Haggai (with Zechariah) instigated the rebuilding of the temple.

But the temple was destroyed again in 167BC and then rebuilt by Herod, only to be destroyed again by the Romans in 70AD.

So the temple has been part of Jewish hope and expectation for many years.
but it was Haggai who stirred up the rebuilding in 520BC.

In six addresses dated from the 6th to the 9th Month of the Year 520BC, Haggai encouraged Zerubbabel the governor and Joshua the High Priest (joint leaders of the Judean community), to assume official leadership in the reconstitution of the temple. He also urged the priests to purify the worship of the people.

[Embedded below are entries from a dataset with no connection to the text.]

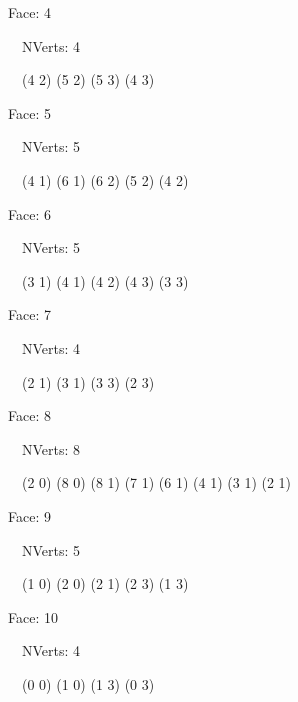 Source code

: \documentclass{article}
\begin{document}
    {\footnotesize

    Face: 4

    \   \    NVerts: 4

     \   \   (4 2) (5 2) (5 3) (4 3)}

    {\footnotesize

    Face: 5

    \   \    NVerts: 5

     \   \   (4 1) (6 1) (6 2) (5 2) (4 2)}

    {\footnotesize

    Face: 6

    \   \    NVerts: 5

     \   \   (3 1) (4 1) (4 2) (4 3) (3 3)}

    {\footnotesize

    Face: 7

    \   \    NVerts: 4

     \   \   (2 1) (3 1) (3 3) (2 3)}

    {\footnotesize

    Face: 8

    \   \    NVerts: 8

     \   \   (2 0) (8 0) (8 1) (7 1) (6 1) (4 1) (3 1) (2 1)}

    {\footnotesize

    Face: 9

    \   \    NVerts: 5

     \   \   (1 0) (2 0) (2 1) (2 3) (1 3)}

    {\footnotesize

    Face: 10

    \   \    NVerts: 4

     \   \   (0 0) (1 0) (1 3) (0 3)}


     \newpage
\end{document}
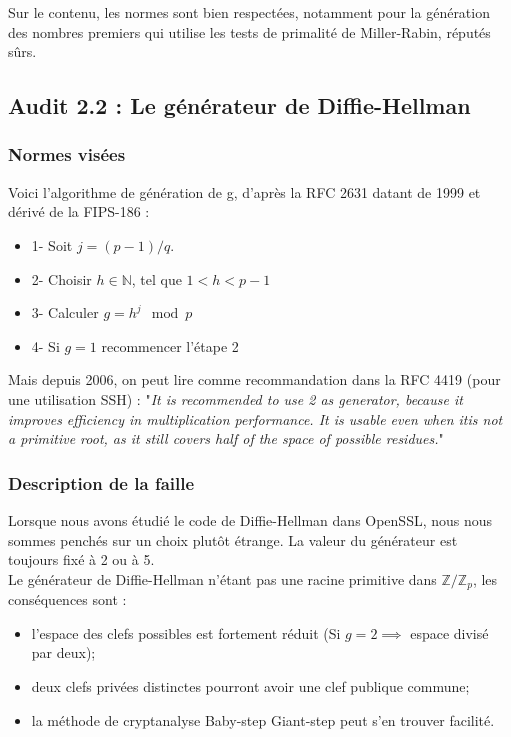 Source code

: 			Sur le contenu, les normes sont bien respectées, notamment pour la génération des nombres premiers qui utilise les tests de primalité de Miller-Rabin, réputés sûrs.


	\subsection{Audit 2.2 : Le générateur de Diffie-Hellman}
		\subsubsection{\label{audit2.2}Normes visées}

		Voici l'algorithme de génération de g, d'après la RFC 2631 \cite{rfc2631} datant de 1999 et dérivé de la FIPS-186 : 
		\begin{itemize}
		\item 1- Soit $j = (p - 1)/q$.
		\item 2- Choisir $h \in \mathbb{N}$, tel que $1 < h < p - 1$
		\item 3- Calculer $g = h^j \mod p$
		\item 4- Si $g = 1$ recommencer l'étape 2\\
		\end{itemize}
	
		Mais depuis 2006, on peut lire comme recommandation dans la RFC 4419 (pour une utilisation SSH) : "\textit{It is recommended to use 2 as generator, because it improves	efficiency in multiplication performance.  It is usable even when itis not a primitive root, as it still covers half of the space of possible residues.}"\\
	
		\subsubsection{Description de la faille}
	
		Lorsque nous avons étudié le code de Diffie-Hellman dans OpenSSL, nous nous	sommes penchés sur un choix plutôt étrange. La valeur du générateur est toujours fixé à 2 ou à 5. \\
	
		Le générateur de Diffie-Hellman n'étant pas une racine primitive dans $\mathbb{Z}/\mathbb{Z}_p$, les conséquences sont :
		\begin{itemize}
		\item l'espace des clefs possibles est fortement réduit (Si $g=2 \implies$ espace divisé par deux);
		\item deux clefs privées distinctes pourront avoir une clef publique commune;
		\item la méthode de cryptanalyse Baby-step Giant-step peut s'en trouver facilité.\\
		\end{itemize}
	
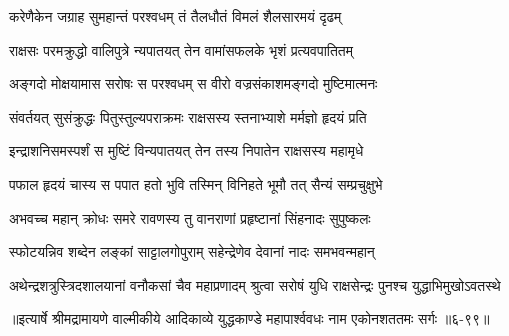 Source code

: \twolineshloka
{करेणैकेन जग्राह सुमहान्तं परश्वधम्}
{तं तैलधौतं विमलं शैलसारमयं दृढम्} %

\twolineshloka
{राक्षसः परमक्रुद्धो वालिपुत्रे न्यपातयत्}
{तेन वामांसफलके भृशं प्रत्यवपातितम्} %

\twolineshloka
{अङ्गदो मोक्षयामास सरोषः स परश्वधम्}
{स वीरो वज्रसंकाशमङ्गदो मुष्टिमात्मनः} %

\twolineshloka
{संवर्तयत् सुसंक्रुद्धः पितुस्तुल्यपराक्रमः}
{राक्षसस्य स्तनाभ्याशे मर्मज्ञो हृदयं प्रति} %

\twolineshloka
{इन्द्राशनिसमस्पर्शं स मुष्टिं विन्यपातयत्}
{तेन तस्य निपातेन राक्षसस्य महामृधे} %

\twolineshloka
{पफाल हृदयं चास्य स पपात हतो भुवि}
{तस्मिन् विनिहते भूमौ तत् सैन्यं सम्प्रचुक्षुभे} %

\twolineshloka
{अभवच्च महान् क्रोधः समरे रावणस्य तु}
{वानराणां प्रहृष्टानां सिंहनादः सुपुष्कलः} %

\twolineshloka
{स्फोटयन्निव शब्देन लङ्कां साट्टालगोपुराम्}
{सहेन्द्रेणेव देवानां नादः समभवन्महान्} %

\twolineshloka
{अथेन्द्रशत्रुस्त्रिदशालयानां वनौकसां चैव महाप्रणादम्}
{श्रुत्वा सरोषं युधि राक्षसेन्द्रः पुनश्च युद्धाभिमुखोऽवतस्थे} %


॥इत्यार्षे श्रीमद्रामायणे वाल्मीकीये आदिकाव्ये युद्धकाण्डे महापार्श्ववधः नाम एकोनशततमः सर्गः ॥६-९९॥
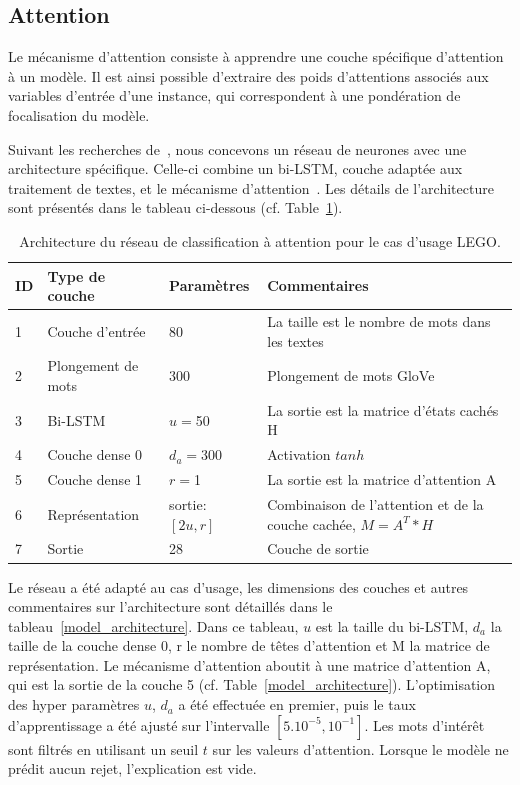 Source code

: \subsection{Attention} \label{C2:attention}

Le mécanisme d'attention consiste à apprendre une couche spécifique d'attention à un modèle. Il est ainsi possible d'extraire des poids d'attentions associés aux variables d'entrée d'une instance, qui correspondent à une pondération de focalisation du modèle.

Suivant les recherches de~\cite{Lin2017}, nous concevons un réseau de neurones avec une architecture spécifique. Celle-ci combine un bi-LSTM, couche adaptée aux traitement de textes, et le mécanisme d'attention~\cite{Lin2017}. Les détails de l'architecture sont présentés dans le tableau ci-dessous (cf. Table~\ref{tab:model_architecture}).

\begin{table}[htb!p]
\caption{Architecture du réseau de classification à attention pour le cas d'usage LEGO.}\label{tab:model_architecture}
\begin{tabular}{|l|p{}|p{}|p{}|}
\hline
\textbf{ID} & \textbf{Type de couche} & \textbf{Paramètres} & \textbf{Commentaires} \\ \hline
1 & Couche d'entrée    & 80               & La taille est le nombre de mots dans les textes \\ \hline
2 & Plongement de mots & 300              & Plongement de mots GloVe\\ \hline
3 & Bi-LSTM            & $u=$50           & La sortie est la matrice d'états cachés H \\ \hline
4 & Couche dense 0     & $d_a=$300        & Activation $tanh$ \\ \hline
5 & Couche dense 1     & $r=$1            & La sortie est la matrice d'attention A\\ \hline
6 & Représentation     & sortie: $[2u,r]$ & Combinaison de l'attention et de la couche cachée, $M=A^T*H$ \\ \hline
7 & Sortie             &  28              & Couche de sortie \\ \hline
\end{tabular}
\end{table}

Le réseau a été adapté au cas d'usage, les dimensions des couches et autres commentaires sur l'architecture sont détaillés dans le tableau~\ref{model_architecture}. Dans ce tableau, $u$ est la taille du bi-LSTM, $d_a$ la taille de la couche dense 0, r le nombre de têtes d'attention et M la matrice de représentation. Le mécanisme d'attention aboutit à une matrice d'attention A, qui est la sortie de la couche 5 (cf. Table~\ref{model_architecture}).
L'optimisation des hyper paramètres $u$, $d_a$ a été effectuée en premier, puis le taux d'apprentissage a été ajusté sur l'intervalle $[5.10^{-5},10^{-1}]$.
Les mots d'intérêt sont filtrés en utilisant un seuil $t$ sur les valeurs d'attention. Lorsque le modèle ne prédit aucun rejet, l'explication est vide.


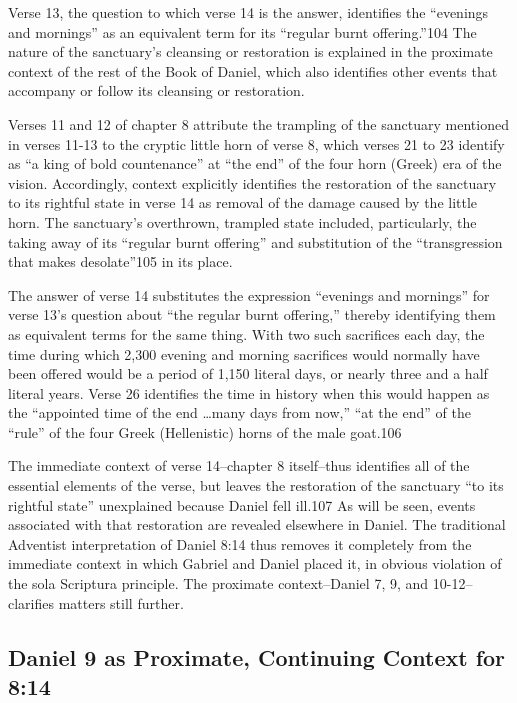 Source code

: Verse 13, the question to which verse 14 is the answer, identifies the
``evenings and mornings'' as an equivalent term for its ``regular burnt
offering.''104 The nature of the sanctuary's cleansing or restoration is
explained in the proximate context of the rest of the Book of Daniel, which
also identifies other events that accompany or follow its cleansing or
restoration.

Verses 11 and 12 of chapter 8 attribute the trampling of the sanctuary
mentioned in verses 11-13 to the cryptic little horn of verse 8, which
verses 21 to 23 identify as ``a king of bold countenance'' at ``the end'' of the
four horn (Greek) era of the vision. Accordingly, context explicitly
identifies the restoration of the sanctuary to its rightful state in verse
14 as removal of the damage caused by the little horn. The sanctuary's
overthrown, trampled state included, particularly, the taking away of its
``regular burnt offering'' and substitution of the ``transgression that makes
desolate''105 in its place.

The answer of verse 14 substitutes the expression ``evenings and mornings''
for verse 13's question about ``the regular burnt offering,'' thereby
identifying them as equivalent terms for the same thing. With two such
sacrifices each day, the time during which 2,300 evening and morning
sacrifices would normally have been offered would be a period of 1,150
literal days, or nearly three and a half literal years. Verse 26 identifies
the time in history when this would happen as the ``appointed time of the end
\ldots many days from now,'' ``at the end'' of the ``rule'' of the four Greek
(Hellenistic) horns of the male goat.106

The immediate context of verse 14--chapter 8 itself--thus identifies all
of the essential elements of the verse, but leaves the restoration of
the sanctuary ``to its rightful state'' unexplained because Daniel fell
ill.107 As will be seen, events associated with that restoration are
revealed elsewhere in Daniel. The traditional Adventist interpretation of
Daniel 8:14 thus removes it completely from the immediate context in which
Gabriel and Daniel placed it, in obvious violation of the sola Scriptura 
principle. The proximate context--Daniel 7, 9, and 10-12--clarifies
matters still further.

\subsection{Daniel 9 as Proximate, Continuing Context for 8:14}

These two steps were urgent practical steps towards unifying the religious life of the people as they settled back into their homeland.
But Haggai also saw them as a necessary preparation for the age of the Messiah.
He believed that on their completion, the wonderful era foreseen by the earlier prophets would come — for then

  1. God would bless the people with fruitfulness and prosperity
  2. the Gentiles would be overthrown
  3. and Zerubbabel would be established as the messiah/king on the throne of David.

Now The reason for reading this passage, apart from the importance of the Temple etc., is that historical references to Zerubbabel point in most cases to his being the son of Shealtiel — but in 1Chronicles he is the son of Pedaiah.

It has been conjectured that Zerubbabel was the child of a levirate marriage, where Shealtiel died childless and Zerubbabel was borne to his widow by the deceased man's brother. So that legally, the offspring of Pedaiah was legally the son of Shealtiel. a

There may be other explanations, BUT it does connect with the gospel story in a couple of ways.

—Zerubbabel is of the line of David,
—There is the connection with the Temple and its rebuilding. (Jesus and the new Temple.)
—The reference to levirate marriage in the gospel story.

In the gospel story, Jesus has arrived in Jerusalem — so Christian writers are seeing the inauguration of the new age in that the Messiah has come. But in Luke's gospel, it is NOT in triumph but in humility. It seems to me that what we have is the unknown messiah in the midst of the people answering questions about the age to come — today the Sadducees appear only here in Luke's gospel — (the name is derived we think from Zadok the priest.)

Sadducees were a conservative, aristocratic, priestly party, worldly minded and willing to cooperate with the Romans. Patriotic and pious people opposed them. They differed from the Pharisees in that piety was not their main agenda and they also rejected the oral tradition valued by the Pharisees. This accepted only the written tradition of scripture and denied any form of after life. ["sad, you see"]

So they raise this idea of levirate marriage to refute any idea of resurrection. The difficulty is that by Jesus' time, levirate marriage had fallen into disuse and there are few references to it in scripture.
(It may reflect their conservative approach to written scripture.)

But it shows the fraudulence of their argument.

They approached Jesus with negative and closed minds and so any discussion was doomed.

Zerubbabel became an honoured king and much was written about him. Jesus in his message today reinforces the idea that God is the God of the living and that the new age he brings is about life with God — whether it be here OR in that which is to come!